• [What the exercise asks] Only lines holding "System" are wanted; copy each of them from the records below.

• [Supplied data]
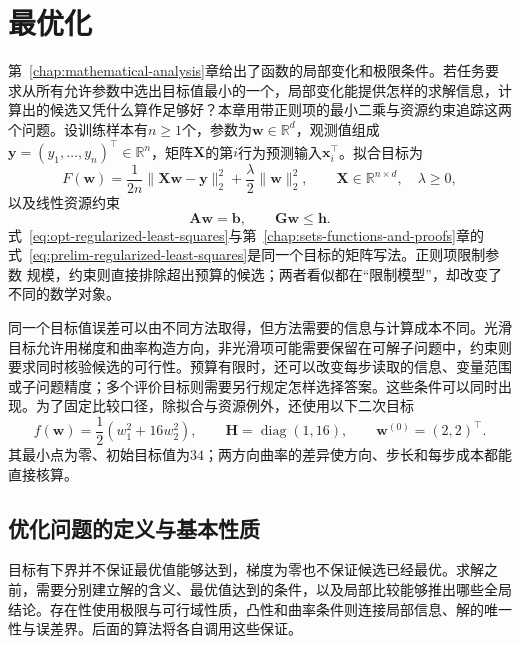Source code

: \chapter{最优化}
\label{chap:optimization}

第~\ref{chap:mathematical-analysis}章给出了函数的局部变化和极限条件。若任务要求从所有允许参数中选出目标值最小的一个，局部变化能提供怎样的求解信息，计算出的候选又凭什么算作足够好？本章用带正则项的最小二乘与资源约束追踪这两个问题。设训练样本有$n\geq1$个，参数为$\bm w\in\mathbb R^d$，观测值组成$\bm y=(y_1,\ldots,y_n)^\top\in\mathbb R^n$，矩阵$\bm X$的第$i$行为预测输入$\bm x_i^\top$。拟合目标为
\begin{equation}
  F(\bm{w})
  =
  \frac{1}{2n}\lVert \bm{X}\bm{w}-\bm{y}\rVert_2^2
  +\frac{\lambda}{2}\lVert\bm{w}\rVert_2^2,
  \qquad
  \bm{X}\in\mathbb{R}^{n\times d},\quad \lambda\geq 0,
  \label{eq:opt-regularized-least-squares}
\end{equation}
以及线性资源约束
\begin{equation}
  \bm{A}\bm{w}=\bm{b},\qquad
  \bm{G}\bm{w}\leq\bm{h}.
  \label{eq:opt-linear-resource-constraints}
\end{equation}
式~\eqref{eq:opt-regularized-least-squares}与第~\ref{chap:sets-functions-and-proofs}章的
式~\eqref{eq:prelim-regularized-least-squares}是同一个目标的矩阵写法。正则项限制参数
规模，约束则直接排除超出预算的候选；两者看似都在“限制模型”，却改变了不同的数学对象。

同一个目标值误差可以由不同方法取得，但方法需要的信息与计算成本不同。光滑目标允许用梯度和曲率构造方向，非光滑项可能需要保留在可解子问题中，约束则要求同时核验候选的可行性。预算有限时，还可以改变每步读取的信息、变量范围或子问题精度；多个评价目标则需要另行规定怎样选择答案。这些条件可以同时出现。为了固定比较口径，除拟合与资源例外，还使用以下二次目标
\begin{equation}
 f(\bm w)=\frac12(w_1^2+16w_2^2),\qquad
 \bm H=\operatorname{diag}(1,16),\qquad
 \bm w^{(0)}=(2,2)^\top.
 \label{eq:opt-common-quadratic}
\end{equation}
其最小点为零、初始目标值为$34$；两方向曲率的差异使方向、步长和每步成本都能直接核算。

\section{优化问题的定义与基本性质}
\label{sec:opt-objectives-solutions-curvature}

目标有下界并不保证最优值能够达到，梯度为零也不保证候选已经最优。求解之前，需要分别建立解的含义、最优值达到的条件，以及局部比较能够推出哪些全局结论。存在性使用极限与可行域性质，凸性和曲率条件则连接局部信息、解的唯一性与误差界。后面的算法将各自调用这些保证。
==
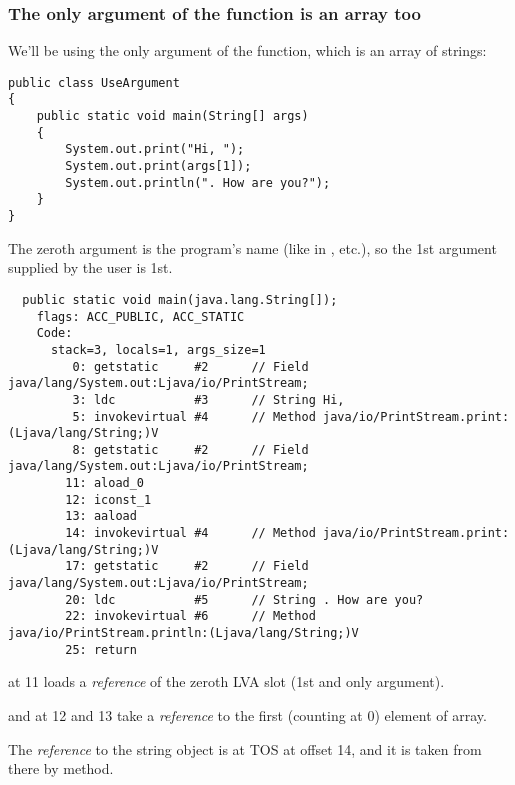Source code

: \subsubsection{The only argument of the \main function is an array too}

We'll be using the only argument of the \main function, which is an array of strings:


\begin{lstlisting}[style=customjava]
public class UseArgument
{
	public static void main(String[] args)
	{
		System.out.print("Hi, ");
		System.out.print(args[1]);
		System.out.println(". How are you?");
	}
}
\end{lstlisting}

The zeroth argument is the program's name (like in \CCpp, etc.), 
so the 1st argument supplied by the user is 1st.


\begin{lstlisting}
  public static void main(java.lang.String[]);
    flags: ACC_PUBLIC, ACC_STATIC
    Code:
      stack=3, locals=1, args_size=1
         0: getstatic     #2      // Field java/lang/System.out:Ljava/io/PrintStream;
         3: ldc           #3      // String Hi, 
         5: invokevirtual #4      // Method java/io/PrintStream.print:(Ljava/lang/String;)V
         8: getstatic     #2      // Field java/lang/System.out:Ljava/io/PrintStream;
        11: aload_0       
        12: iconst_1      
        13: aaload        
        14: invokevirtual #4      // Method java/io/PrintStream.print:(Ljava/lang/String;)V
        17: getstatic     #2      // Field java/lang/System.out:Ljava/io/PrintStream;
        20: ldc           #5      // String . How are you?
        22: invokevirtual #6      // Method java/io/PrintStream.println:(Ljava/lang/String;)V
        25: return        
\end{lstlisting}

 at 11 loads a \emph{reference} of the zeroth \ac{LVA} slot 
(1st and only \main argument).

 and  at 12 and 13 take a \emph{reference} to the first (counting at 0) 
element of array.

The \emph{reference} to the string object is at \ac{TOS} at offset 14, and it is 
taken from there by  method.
* * *
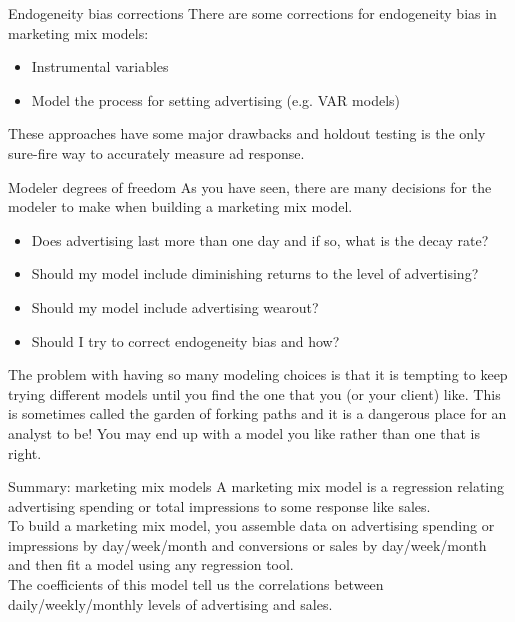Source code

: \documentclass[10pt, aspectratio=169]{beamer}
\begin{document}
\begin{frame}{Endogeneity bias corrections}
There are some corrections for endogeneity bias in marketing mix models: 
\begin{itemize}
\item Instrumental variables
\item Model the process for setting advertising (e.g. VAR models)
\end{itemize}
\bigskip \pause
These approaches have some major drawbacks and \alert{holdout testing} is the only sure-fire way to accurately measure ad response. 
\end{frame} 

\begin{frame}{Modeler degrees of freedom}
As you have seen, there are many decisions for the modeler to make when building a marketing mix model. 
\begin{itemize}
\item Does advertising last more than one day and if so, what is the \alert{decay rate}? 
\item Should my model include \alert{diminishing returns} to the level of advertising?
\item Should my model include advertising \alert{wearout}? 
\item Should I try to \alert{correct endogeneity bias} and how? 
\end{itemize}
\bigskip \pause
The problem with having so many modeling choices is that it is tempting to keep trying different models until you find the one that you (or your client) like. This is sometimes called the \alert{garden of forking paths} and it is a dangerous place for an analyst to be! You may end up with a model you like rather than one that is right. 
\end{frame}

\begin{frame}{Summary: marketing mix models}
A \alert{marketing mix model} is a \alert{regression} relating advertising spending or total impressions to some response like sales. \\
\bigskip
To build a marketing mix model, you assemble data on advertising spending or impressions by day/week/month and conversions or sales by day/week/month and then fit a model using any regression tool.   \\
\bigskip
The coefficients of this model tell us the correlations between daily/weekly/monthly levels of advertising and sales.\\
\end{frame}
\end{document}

• [Response for this exercise]
		System.out.print("Hi, ");
		System.out.print(args[1]);
		System.out.println(". How are you?");
         0: getstatic     #2      // Field java/lang/System.out:Ljava/io/PrintStream;
         8: getstatic     #2      // Field java/lang/System.out:Ljava/io/PrintStream;
        17: getstatic     #2      // Field java/lang/System.out:Ljava/io/PrintStream;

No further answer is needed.